From mboxrd@z Thu Jan  1 00:00:00 1970
Return-Path: <linux-kernel-owner@vger.kernel.org>
Received: (majordomo@vger.kernel.org) by vger.kernel.org via listexpand
	id S1752956AbaI2L4X (ORCPT <rfc822;w@1wt.eu>);
	Mon, 29 Sep 2014 07:56:23 -0400
Received: from casper.infradead.org ([85.118.1.10]:37389 "EHLO
	casper.infradead.org" rhost-flags-OK-OK-OK-OK) by vger.kernel.org
	with ESMTP id S1751694AbaI2L4W (ORCPT
	<rfc822;linux-kernel@vger.kernel.org>);
	Mon, 29 Sep 2014 07:56:22 -0400
Date: Mon, 29 Sep 2014 13:56:20 +0200
From: Peter Zijlstra <peterz@infradead.org>
To: Andi Kleen <andi@firstfloor.org>
Cc: dave@sr71.net, linux-kernel@vger.kernel.org, mingo@kernel.org,
        eranian@google.com, x86@kernel.org, Andi Kleen <ak@linux.intel.com>,
        torvalds@linux-foundation.org,
        Vitaly Mayatskikh <v.mayatskih@gmail.com>
Subject: Re: [PATCH 2/2] x86: Only do a single page fault for
 copy_from_user_nmi
Message-ID: <20140929115620.GH5430@worktop>
References: <1411774277-4198-1-git-send-email-andi@firstfloor.org>
 <1411774277-4198-3-git-send-email-andi@firstfloor.org>
MIME-Version: 1.0
Content-Type: text/plain; charset=us-ascii
Content-Disposition: inline
In-Reply-To: <1411774277-4198-3-git-send-email-andi@firstfloor.org>
User-Agent: Mutt/1.5.22.1 (2013-10-16)
Sender: linux-kernel-owner@vger.kernel.org
List-ID: <linux-kernel.vger.kernel.org>
X-Mailing-List: linux-kernel@vger.kernel.org

On Fri, Sep 26, 2014 at 04:31:17PM -0700, Andi Kleen wrote:
> From: Andi Kleen <ak@linux.intel.com>
> 
> When copy_from_user_nmi faults the copy_user_tail code ends
> up "replaying" the page faults to compute the exact tail bytes,
> (added with 112958).

That is a wrong way to quote commits in two ways;

  1) Linus 'requires' you use 12 character abreviated hashes (because
     we've already seen collisions with the default 8), yet you use 6.

  2) the recommended quoting style is:

    1129585a08ba ("x86: introduce copy_user_handle_tail() routine")

You _should_ know this.

> So we do an expensive page fault.
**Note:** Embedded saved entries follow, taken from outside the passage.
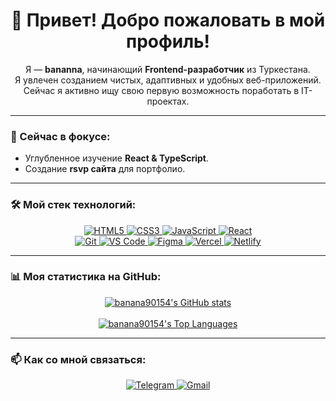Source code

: <h1 align="center">
  👋 Привет! Добро пожаловать в мой профиль!
</h1>

<p align="center">
  Я — <b>bananna</b>, начинающий <b>Frontend-разработчик</b> из Туркестана.<br>
  Я увлечен созданием чистых, адаптивных и удобных веб-приложений.<br>
  Сейчас я активно ищу свою первую возможность поработать в IT-проектах.
</p>

<hr>

### 🌱 Сейчас в фокусе:

* Углубленное изучение <b>React & TypeScript</b>.
* Создание <b>rsvp сайта</b> для портфолио.

<hr>

### 🛠️ Мой стек технологий:

<p align="center">
  <a href="https://www.w3.org/html/" target="_blank">
    <img src="https://img.shields.io/badge/HTML5-E34F26?style=for-the-badge&logo=html5&logoColor=white" alt="HTML5">
  </a>
  <a href="https://www.w3.org/css/" target="_blank">
    <img src="https://img.shields.io/badge/CSS3-1572B6?style=for-the-badge&logo=css3&logoColor=white" alt="CSS3">
  </a>
  <a href="https://developer.mozilla.org/en-US/docs/Web/JavaScript" target="_blank"> 
    <img src="https://img.shields.io/badge/JavaScript-F7DF1E?style=for-the-badge&logo=javascript&logoColor=black" alt="JavaScript">
  </a>
  <a href="https://reactjs.org/" target="_blank"> 
    <img src="https://img.shields.io/badge/React-20232A?style=for-the-badge&logo=react&logoColor=61DAFB" alt="React">
  </a>
  
  <br>
  <a href="https://git-scm.com/" target="_blank"> 
    <img src="https://img.shields.io/badge/Git-F05032?style=for-the-badge&logo=git&logoColor=white" alt="Git">
  </a>
  <a href="https://code.visualstudio.com/" target="_blank">
    <img src="https://img.shields.io/badge/VS_Code-007ACC?style=for-the-badge&logo=visual-studio-code&logoColor=white" alt="VS Code">
  </a>
  <a href="https://figma.com/" target="_blank">
    <img src="https://img.shields.io/badge/Figma-F24E1E?style=for-the-badge&logo=figma&logoColor=white" alt="Figma">
  </a>
  <a href="https://vercel.com/" target="_blank">
    <img src="https://img.shields.io/badge/Vercel-000000?style=for-the-badge&logo=vercel&logoColor=white" alt="Vercel">
  </a>
  <a href="https://netlify.com/" target="_blank">
    <img src="https://img.shields.io/badge/Netlify-00C7B7?style=for-the-badge&logo=netlify&logoColor=white" alt="Netlify">
  </a>
</p>

<hr>

### 📊 Моя статистика на GitHub:

<p align="center">
  <a href="https://github.com/banana90154">
    <img align="center" src="https://github-readme-stats.vercel.app/api?username=banana90154&show_icons=true&theme=tokyonight&hide_border=true&count_private=true" alt="banana90154's GitHub stats" />
  </a>
  <br><br>
  <a href="https://github.com/banana90154">
    <img align="center" src="https://github-readme-stats.vercel.app/api/top-langs/?username=banana90154&layout=compact&theme=tokyonight&hide_border=true&langs_count=8" alt="banana90154's Top Languages" />
  </a>
</p>

<hr>

### 📫 Как со мной связаться:

<p align="center">
  <a href="https://t.me/banana90154" target="_blank">
    <img src="https://img.shields.io/badge/Telegram-26A5E4?style=for-the-badge&logo=telegram&logoColor=white" alt="Telegram">
  </a>
  
  <a href="mailto:[bananagotoafrica@gmail.com]" target="_blank">
    <img src="https://img.shields.io/badge/Gmail-D14836?style=for-the-badge&logo=gmail&logoColor=white" alt="Gmail">
  </a>
</p>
And then we do it *again*.
> 
> This ends up being very expensive in the PMI handler for any
> page fault on a stack access, and is one the more common
> causes for the NMI handler exceeding its runtime limit.
> 
>   1)   0.109 us    |        copy_from_user_nmi();
>   1)               |        copy_from_user_nmi() {
>   1)               |          __do_page_fault() {
>   1)               |            bad_area_nosemaphore() {
>   1)               |              __bad_area_nosemaphore() {
>   1)               |                no_context() {
>   1)               |                  fixup_exception() {
>   1)               |                    search_exception_tables() {
>   1)   0.079 us    |                      search_extable();
>   1)   0.409 us    |                    }
>   1)   0.757 us    |                  }
>   1)   1.106 us    |                }
>   1)   1.466 us    |              }
>   1)   1.793 us    |            }
>   1)   2.233 us    |          }
>   1)               |          copy_user_handle_tail() {
>   1)               |            __do_page_fault() {
>   1)               |              bad_area_nosemaphore() {
>   1)               |                __bad_area_nosemaphore() {
>   1)               |                  no_context() {
>   1)               |                    fixup_exception() {
>   1)               |                      search_exception_tables() {
>   1)   0.060 us    |                        search_extable();
>   1)   0.412 us    |                      }
>   1)   0.764 us    |                    }
>   1)   1.074 us    |                  }
>   1)   1.389 us    |                }
>   1)   1.665 us    |              }
>   1)   2.002 us    |            }
>   1)   2.784 us    |          }
>   1)   6.230 us    |        }
> 
> The NMI code actually doesn't care about the exact tail value. It only
> needs to know if a fault happened (!= 0)

For now, changing the semantics of the function seems like a sure way to
fail in the future though.

> So check for in_nmi() in copy_user_tail and don't bother with the exact
> tail check. This way we save the extra ~2.7us.
> 
> In theory we could also duplicate the whole copy_*_ path for cases
> where the caller doesn't care about the exact bytes. But that
> seems overkill for just this issue, and I'm not sure anyone
> else cares about how fast this is. The simpler check works
> as well for now.

So I don't get that code, but why not fix it in general? Taking two
faults seems silly.